▸ **Work task**
Look through the entries below. Report each line that has the word "self" in it.

===== Data listing =====

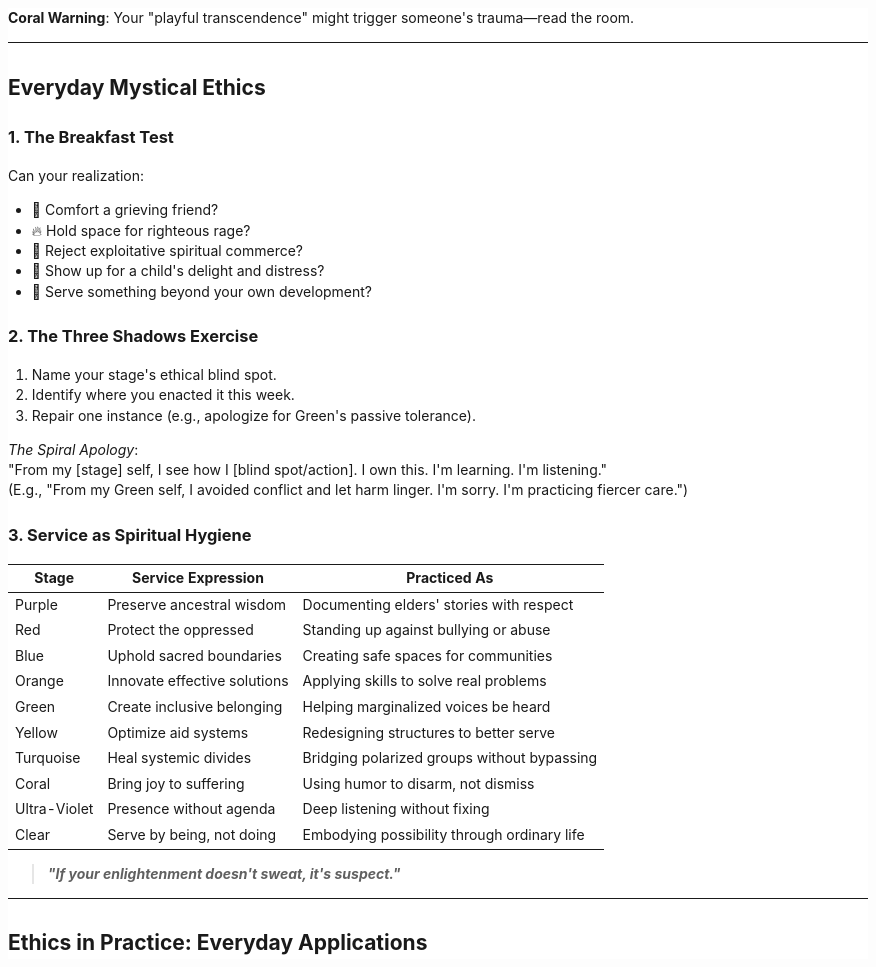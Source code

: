 **Coral Warning**: Your "playful transcendence" might trigger someone's trauma—read the room.  

---

## **Everyday Mystical Ethics**  

### **1. The Breakfast Test**  
Can your realization:  
- 🥣 Comfort a grieving friend?  
- 🔥 Hold space for righteous rage?  
- 💸 Reject exploitative spiritual commerce?  
- 🧸 Show up for a child's delight and distress?
- 🌱 Serve something beyond your own development?

### **2. The Three Shadows Exercise**  
1. Name your stage's ethical blind spot.  
2. Identify where you enacted it this week.  
3. Repair one instance (e.g., apologize for Green's passive tolerance).  

*The Spiral Apology*:  
"From my [stage] self, I see how I [blind spot/action]. I own this. I'm learning. I'm listening."  
(E.g., "From my Green self, I avoided conflict and let harm linger. I'm sorry. I'm practicing fiercer care.")  

### **3. Service as Spiritual Hygiene**  
| Stage  | Service Expression        | Practiced As |
|--------|---------------------------|--------------|
| Purple | Preserve ancestral wisdom | Documenting elders' stories with respect |
| Red    | Protect the oppressed     | Standing up against bullying or abuse |
| Blue   | Uphold sacred boundaries  | Creating safe spaces for communities |
| Orange | Innovate effective solutions | Applying skills to solve real problems |
| Green  | Create inclusive belonging | Helping marginalized voices be heard |
| Yellow | Optimize aid systems      | Redesigning structures to better serve |
| Turquoise | Heal systemic divides | Bridging polarized groups without bypassing |
| Coral  | Bring joy to suffering    | Using humor to disarm, not dismiss |
| Ultra-Violet | Presence without agenda | Deep listening without fixing |
| Clear  | Serve by being, not doing | Embodying possibility through ordinary life |

> ***"If your enlightenment doesn't sweat, it's suspect."***  

---

## **Ethics in Practice: Everyday Applications**
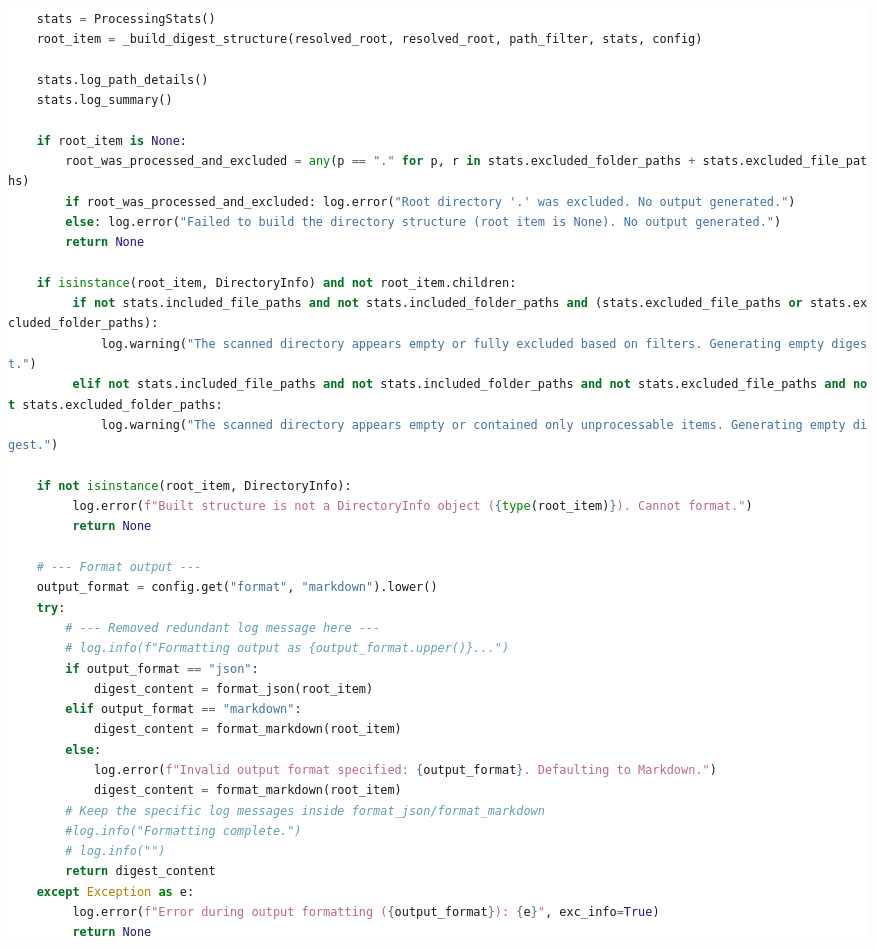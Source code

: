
 ```py
    stats = ProcessingStats()
    root_item = _build_digest_structure(resolved_root, resolved_root, path_filter, stats, config)

    stats.log_path_details()
    stats.log_summary()

    if root_item is None:
        root_was_processed_and_excluded = any(p == "." for p, r in stats.excluded_folder_paths + stats.excluded_file_paths)
        if root_was_processed_and_excluded: log.error("Root directory '.' was excluded. No output generated.")
        else: log.error("Failed to build the directory structure (root item is None). No output generated.")
        return None

    if isinstance(root_item, DirectoryInfo) and not root_item.children:
         if not stats.included_file_paths and not stats.included_folder_paths and (stats.excluded_file_paths or stats.excluded_folder_paths):
             log.warning("The scanned directory appears empty or fully excluded based on filters. Generating empty digest.")
         elif not stats.included_file_paths and not stats.included_folder_paths and not stats.excluded_file_paths and not stats.excluded_folder_paths:
             log.warning("The scanned directory appears empty or contained only unprocessable items. Generating empty digest.")

    if not isinstance(root_item, DirectoryInfo):
         log.error(f"Built structure is not a DirectoryInfo object ({type(root_item)}). Cannot format.")
         return None

    # --- Format output ---
    output_format = config.get("format", "markdown").lower()
    try:
        # --- Removed redundant log message here ---
        # log.info(f"Formatting output as {output_format.upper()}...")
        if output_format == "json": 
            digest_content = format_json(root_item)
        elif output_format == "markdown": 
            digest_content = format_markdown(root_item)
        else:
            log.error(f"Invalid output format specified: {output_format}. Defaulting to Markdown.")
            digest_content = format_markdown(root_item)
        # Keep the specific log messages inside format_json/format_markdown
        #log.info("Formatting complete.")
        # log.info("")
        return digest_content
    except Exception as e:
         log.error(f"Error during output formatting ({output_format}): {e}", exc_info=True)
         return None
```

=====

▸ **Reply**
"From my [stage] self, I see how I [blind spot/action]. I own this. I'm learning. I'm listening."  
(E.g., "From my Green self, I avoided conflict and let harm linger. I'm sorry. I'm practicing fiercer care.")  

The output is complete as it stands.